ABOUT THIS TASK: Every entry that follows should be output exactly, and every image in it left out.

>>

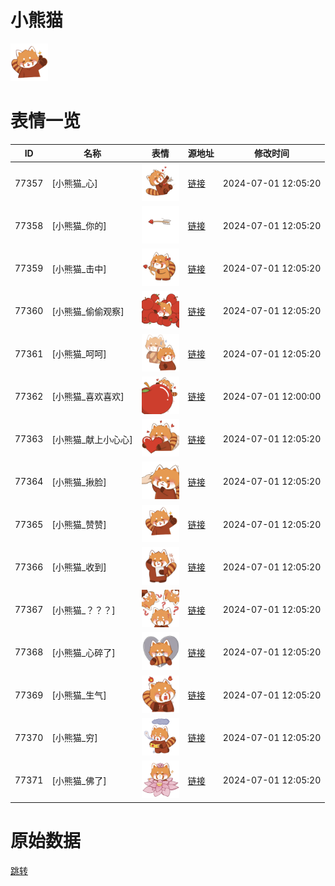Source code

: # 小熊猫

<img src="./cover.png" height="60" alt="cover" />

# 表情一览

|ID|名称|表情|源地址|修改时间|
|----|----|----|----|----|
|77357|[小熊猫_心]|<img src="./pic/077357_%5B小熊猫_心%5D.png" height="60" alt="心"/>|[链接](https://i0.hdslb.com/bfs/garb/ffe4f994f65fea4bee13ec39d512ab03e1feaff7.png)|2024-07-01 12:05:20|
|77358|[小熊猫_你的]|<img src="./pic/077358_%5B小熊猫_你的%5D.png" height="60" alt="你的"/>|[链接](https://i0.hdslb.com/bfs/garb/30aa615c004d02dd2f458a5ecd7ff39b52cb48ea.png)|2024-07-01 12:05:20|
|77359|[小熊猫_击中]|<img src="./pic/077359_%5B小熊猫_击中%5D.png" height="60" alt="击中"/>|[链接](https://i0.hdslb.com/bfs/garb/0b88f43731bd5cb7437998d04ac1c672f87bd016.png)|2024-07-01 12:05:20|
|77360|[小熊猫_偷偷观察]|<img src="./pic/077360_%5B小熊猫_偷偷观察%5D.png" height="60" alt="偷偷观察"/>|[链接](https://i0.hdslb.com/bfs/garb/b77275e382382a8caadf46cc5fcb5a23d54d0a52.png)|2024-07-01 12:05:20|
|77361|[小熊猫_呵呵]|<img src="./pic/077361_%5B小熊猫_呵呵%5D.png" height="60" alt="呵呵"/>|[链接](https://i0.hdslb.com/bfs/garb/c1fade306096fd1321cda4331cf17b1b74a1a5d1.png)|2024-07-01 12:05:20|
|77362|[小熊猫_喜欢喜欢]|<img src="./pic/077362_%5B小熊猫_喜欢喜欢%5D.png" height="60" alt="喜欢喜欢"/>|[链接](https://i0.hdslb.com/bfs/garb/665fb8981d06f234953a950ed79175186b64ab8b.png)|2024-07-01 12:00:00|
|77363|[小熊猫_献上小心心]|<img src="./pic/077363_%5B小熊猫_献上小心心%5D.png" height="60" alt="献上小心心"/>|[链接](https://i0.hdslb.com/bfs/garb/b90dec4d0c7ad9f2309421a2ad67b11df80b39a2.png)|2024-07-01 12:05:20|
|77364|[小熊猫_揪脸]|<img src="./pic/077364_%5B小熊猫_揪脸%5D.png" height="60" alt="揪脸"/>|[链接](https://i0.hdslb.com/bfs/garb/d614a9130cf7550f1156e54500e5554816af6ae3.png)|2024-07-01 12:05:20|
|77365|[小熊猫_赞赞]|<img src="./pic/077365_%5B小熊猫_赞赞%5D.png" height="60" alt="赞赞"/>|[链接](https://i0.hdslb.com/bfs/garb/4820b1b18b0d7db6d157a2f3e5368dcf232da20e.png)|2024-07-01 12:05:20|
|77366|[小熊猫_收到]|<img src="./pic/077366_%5B小熊猫_收到%5D.png" height="60" alt="收到"/>|[链接](https://i0.hdslb.com/bfs/garb/e3dc3c458eec40484ab3631ee45aed10fe0e6648.png)|2024-07-01 12:05:20|
|77367|[小熊猫_？？？]|<img src="./pic/077367_%5B小熊猫_？？？%5D.png" height="60" alt="？？？"/>|[链接](https://i0.hdslb.com/bfs/garb/0cfc4494a7b863243c20edc661f5e61b68a0a82b.png)|2024-07-01 12:05:20|
|77368|[小熊猫_心碎了]|<img src="./pic/077368_%5B小熊猫_心碎了%5D.png" height="60" alt="心碎了"/>|[链接](https://i0.hdslb.com/bfs/garb/68e26714042b2241c13967fb4e6bc36beefbaa82.png)|2024-07-01 12:05:20|
|77369|[小熊猫_生气]|<img src="./pic/077369_%5B小熊猫_生气%5D.png" height="60" alt="生气"/>|[链接](https://i0.hdslb.com/bfs/garb/34a5f4d8a93f8a75352f12a2aaca3b3acc6206fe.png)|2024-07-01 12:05:20|
|77370|[小熊猫_穷]|<img src="./pic/077370_%5B小熊猫_穷%5D.png" height="60" alt="穷"/>|[链接](https://i0.hdslb.com/bfs/garb/3ffa6c3877d25245a726b21720e7e67b99c8516e.png)|2024-07-01 12:05:20|
|77371|[小熊猫_佛了]|<img src="./pic/077371_%5B小熊猫_佛了%5D.png" height="60" alt="佛了"/>|[链接](https://i0.hdslb.com/bfs/garb/1f783c53ddd27d6a4e35f28461e7e95ff7fab16d.png)|2024-07-01 12:05:20|

# 原始数据

[跳转](./raw.json)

<<

WORKED SOLUTION:
Source code

: # 小熊猫

<img src="./cover.png" height="60" alt="cover" />

# 表情一览

|ID|名称|表情|源地址|修改时间|
|----|----|----|----|----|
|77357|[小熊猫_心]|<img src="./pic/077357_%5B小熊猫_心%5D.png" height="60" alt="心"/>|[链接](https://i0.hdslb.com/bfs/garb/ffe4f994f65fea4bee13ec39d512ab03e1feaff7.png)|2024-07-01 12:05:20|
|77358|[小熊猫_你的]|<img src="./pic/077358_%5B小熊猫_你的%5D.png" height="60" alt="你的"/>|[链接](https://i0.hdslb.com/bfs/garb/30aa615c004d02dd2f458a5ecd7ff39b52cb48ea.png)|2024-07-01 12:05:20|
|77359|[小熊猫_击中]|<img src="./pic/077359_%5B小熊猫_击中%5D.png" height="60" alt="击中"/>|[链接](https://i0.hdslb.com/bfs/garb/0b88f43731bd5cb7437998d04ac1c672f87bd016.png)|2024-07-01 12:05:20|
|77360|[小熊猫_偷偷观察]|<img src="./pic/077360_%5B小熊猫_偷偷观察%5D.png" height="60" alt="偷偷观察"/>|[链接](https://i0.hdslb.com/bfs/garb/b77275e382382a8caadf46cc5fcb5a23d54d0a52.png)|2024-07-01 12:05:20|
|77361|[小熊猫_呵呵]|<img src="./pic/077361_%5B小熊猫_呵呵%5D.png" height="60" alt="呵呵"/>|[链接](https://i0.hdslb.com/bfs/garb/c1fade306096fd1321cda4331cf17b1b74a1a5d1.png)|2024-07-01 12:05:20|
|77362|[小熊猫_喜欢喜欢]|<img src="./pic/077362_%5B小熊猫_喜欢喜欢%5D.png" height="60" alt="喜欢喜欢"/>|[链接](https://i0.hdslb.com/bfs/garb/665fb8981d06f234953a950ed79175186b64ab8b.png)|2024-07-01 12:00:00|
|77363|[小熊猫_献上小心心]|<img src="./pic/077363_%5B小熊猫_献上小心心%5D.png" height="60" alt="献上小心心"/>|[链接](https://i0.hdslb.com/bfs/garb/b90dec4d0c7ad9f2309421a2ad67b11df80b39a2.png)|2024-07-01 12:05:20|
|77364|[小熊猫_揪脸]|<img src="./pic/077364_%5B小熊猫_揪脸%5D.png" height="60" alt="揪脸"/>|[链接](https://i0.hdslb.com/bfs/garb/d614a9130cf7550f1156e54500e5554816af6ae3.png)|2024-07-01 12:05:20|
|77365|[小熊猫_赞赞]|<img src="./pic/077365_%5B小熊猫_赞赞%5D.png" height="60" alt="赞赞"/>|[链接](https://i0.hdslb.com/bfs/garb/4820b1b18b0d7db6d157a2f3e5368dcf232da20e.png)|2024-07-01 12:05:20|
|77366|[小熊猫_收到]|<img src="./pic/077366_%5B小熊猫_收到%5D.png" height="60" alt="收到"/>|[链接](https://i0.hdslb.com/bfs/garb/e3dc3c458eec40484ab3631ee45aed10fe0e6648.png)|2024-07-01 12:05:20|
|77367|[小熊猫_？？？]|<img src="./pic/077367_%5B小熊猫_？？？%5D.png" height="60" alt="？？？"/>|[链接](https://i0.hdslb.com/bfs/garb/0cfc4494a7b863243c20edc661f5e61b68a0a82b.png)|2024-07-01 12:05:20|
|77368|[小熊猫_心碎了]|<img src="./pic/077368_%5B小熊猫_心碎了%5D.png" height="60" alt="心碎了"/>|[链接](https://i0.hdslb.com/bfs/garb/68e26714042b2241c13967fb4e6bc36beefbaa82.png)|2024-07-01 12:05:20|
|77369|[小熊猫_生气]|<img src="./pic/077369_%5B小熊猫_生气%5D.png" height="60" alt="生气"/>|[链接](https://i0.hdslb.com/bfs/garb/34a5f4d8a93f8a75352f12a2aaca3b3acc6206fe.png)|2024-07-01 12:05:20|
|77370|[小熊猫_穷]|<img src="./pic/077370_%5B小熊猫_穷%5D.png" height="60" alt="穷"/>|[链接](https://i0.hdslb.com/bfs/garb/3ffa6c3877d25245a726b21720e7e67b99c8516e.png)|2024-07-01 12:05:20|
|77371|[小熊猫_佛了]|<img src="./pic/077371_%5B小熊猫_佛了%5D.png" height="60" alt="佛了"/>|[链接](https://i0.hdslb.com/bfs/garb/1f783c53ddd27d6a4e35f28461e7e95ff7fab16d.png)|2024-07-01 12:05:20|

# 原始数据

[跳转](./raw.json)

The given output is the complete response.